=== Section Start ===

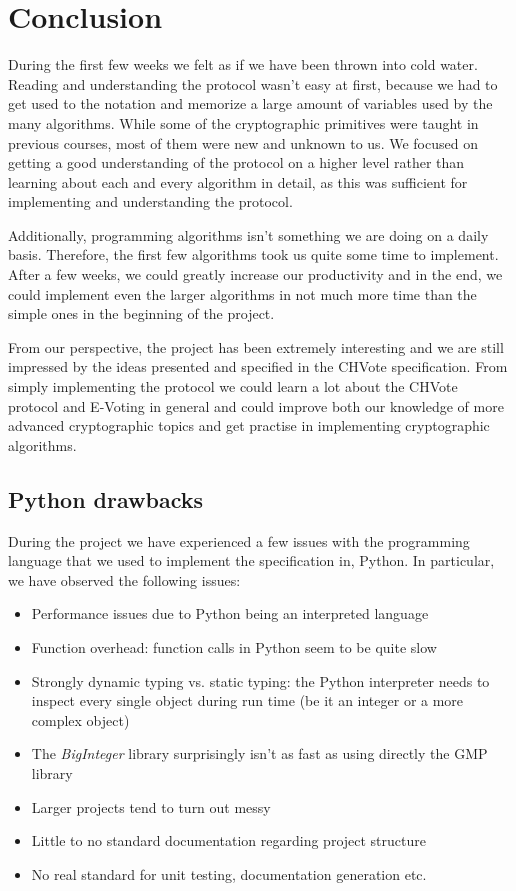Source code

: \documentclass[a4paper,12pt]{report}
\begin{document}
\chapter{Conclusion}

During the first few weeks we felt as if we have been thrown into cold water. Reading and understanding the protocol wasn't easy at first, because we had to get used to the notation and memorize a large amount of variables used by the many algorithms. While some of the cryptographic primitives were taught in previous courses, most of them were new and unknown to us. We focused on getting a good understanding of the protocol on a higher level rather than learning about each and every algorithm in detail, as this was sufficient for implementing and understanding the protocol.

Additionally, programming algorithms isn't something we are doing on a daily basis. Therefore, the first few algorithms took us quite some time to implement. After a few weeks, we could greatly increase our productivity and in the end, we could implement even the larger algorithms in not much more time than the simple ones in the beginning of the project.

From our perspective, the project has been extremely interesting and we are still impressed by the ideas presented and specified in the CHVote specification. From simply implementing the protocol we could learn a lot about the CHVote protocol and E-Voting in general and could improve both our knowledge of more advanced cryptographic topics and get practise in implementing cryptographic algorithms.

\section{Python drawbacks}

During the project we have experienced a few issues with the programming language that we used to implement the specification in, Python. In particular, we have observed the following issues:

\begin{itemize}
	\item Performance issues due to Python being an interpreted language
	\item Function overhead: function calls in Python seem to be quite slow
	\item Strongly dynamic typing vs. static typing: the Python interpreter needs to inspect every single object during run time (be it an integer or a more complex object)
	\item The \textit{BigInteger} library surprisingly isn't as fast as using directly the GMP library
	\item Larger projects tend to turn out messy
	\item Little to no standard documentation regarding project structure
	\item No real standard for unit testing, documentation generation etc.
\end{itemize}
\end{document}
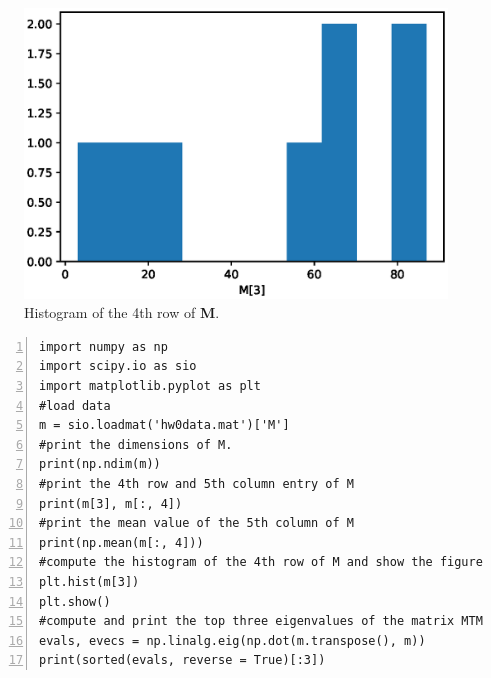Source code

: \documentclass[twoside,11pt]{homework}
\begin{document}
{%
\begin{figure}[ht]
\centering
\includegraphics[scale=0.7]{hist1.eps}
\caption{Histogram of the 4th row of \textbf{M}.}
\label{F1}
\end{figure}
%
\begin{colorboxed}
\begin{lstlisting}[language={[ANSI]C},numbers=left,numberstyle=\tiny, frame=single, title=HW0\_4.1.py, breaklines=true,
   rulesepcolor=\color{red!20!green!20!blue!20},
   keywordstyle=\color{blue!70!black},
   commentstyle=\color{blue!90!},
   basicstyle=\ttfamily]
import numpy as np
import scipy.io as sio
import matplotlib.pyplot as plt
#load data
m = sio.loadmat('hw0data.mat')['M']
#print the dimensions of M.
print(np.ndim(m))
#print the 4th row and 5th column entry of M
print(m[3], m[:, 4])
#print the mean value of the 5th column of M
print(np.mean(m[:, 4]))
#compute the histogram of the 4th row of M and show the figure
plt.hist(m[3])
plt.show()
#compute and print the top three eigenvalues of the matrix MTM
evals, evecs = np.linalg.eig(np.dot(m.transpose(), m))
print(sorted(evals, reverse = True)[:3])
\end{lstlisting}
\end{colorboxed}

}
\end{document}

=== Section End ===

Task item: Return the entries verbatim, pictures excluded.

Result for this task:
Source code

: \documentclass[a4paper,12pt]{report}
\begin{document}
\chapter{Conclusion}

During the first few weeks we felt as if we have been thrown into cold water. Reading and understanding the protocol wasn't easy at first, because we had to get used to the notation and memorize a large amount of variables used by the many algorithms. While some of the cryptographic primitives were taught in previous courses, most of them were new and unknown to us. We focused on getting a good understanding of the protocol on a higher level rather than learning about each and every algorithm in detail, as this was sufficient for implementing and understanding the protocol.

Additionally, programming algorithms isn't something we are doing on a daily basis. Therefore, the first few algorithms took us quite some time to implement. After a few weeks, we could greatly increase our productivity and in the end, we could implement even the larger algorithms in not much more time than the simple ones in the beginning of the project.

From our perspective, the project has been extremely interesting and we are still impressed by the ideas presented and specified in the CHVote specification. From simply implementing the protocol we could learn a lot about the CHVote protocol and E-Voting in general and could improve both our knowledge of more advanced cryptographic topics and get practise in implementing cryptographic algorithms.

\section{Python drawbacks}

During the project we have experienced a few issues with the programming language that we used to implement the specification in, Python. In particular, we have observed the following issues:

\begin{itemize}
	\item Performance issues due to Python being an interpreted language
	\item Function overhead: function calls in Python seem to be quite slow
	\item Strongly dynamic typing vs. static typing: the Python interpreter needs to inspect every single object during run time (be it an integer or a more complex object)
	\item The \textit{BigInteger} library surprisingly isn't as fast as using directly the GMP library
	\item Larger projects tend to turn out messy
	\item Little to no standard documentation regarding project structure
	\item No real standard for unit testing, documentation generation etc.
\end{itemize}
\end{document}
Source code

: \documentclass[twoside,11pt]{homework}
\begin{document}
{%
\begin{figure}[ht]
\centering
\includegraphics[scale=0.7]{hist1.eps}
\caption{Histogram of the 4th row of \textbf{M}.}
\label{F1}
\end{figure}
%
\begin{colorboxed}
\begin{lstlisting}[language={[ANSI]C},numbers=left,numberstyle=\tiny, frame=single, title=HW0\_4.1.py, breaklines=true,
   rulesepcolor=\color{red!20!green!20!blue!20},
   keywordstyle=\color{blue!70!black},
   commentstyle=\color{blue!90!},
   basicstyle=\ttfamily]
import numpy as np
import scipy.io as sio
import matplotlib.pyplot as plt
#load data
m = sio.loadmat('hw0data.mat')['M']
#print the dimensions of M.
print(np.ndim(m))
#print the 4th row and 5th column entry of M
print(m[3], m[:, 4])
#print the mean value of the 5th column of M
print(np.mean(m[:, 4]))
#compute the histogram of the 4th row of M and show the figure
plt.hist(m[3])
plt.show()
#compute and print the top three eigenvalues of the matrix MTM
evals, evecs = np.linalg.eig(np.dot(m.transpose(), m))
print(sorted(evals, reverse = True)[:3])
\end{lstlisting}
\end{colorboxed}

}
\end{document}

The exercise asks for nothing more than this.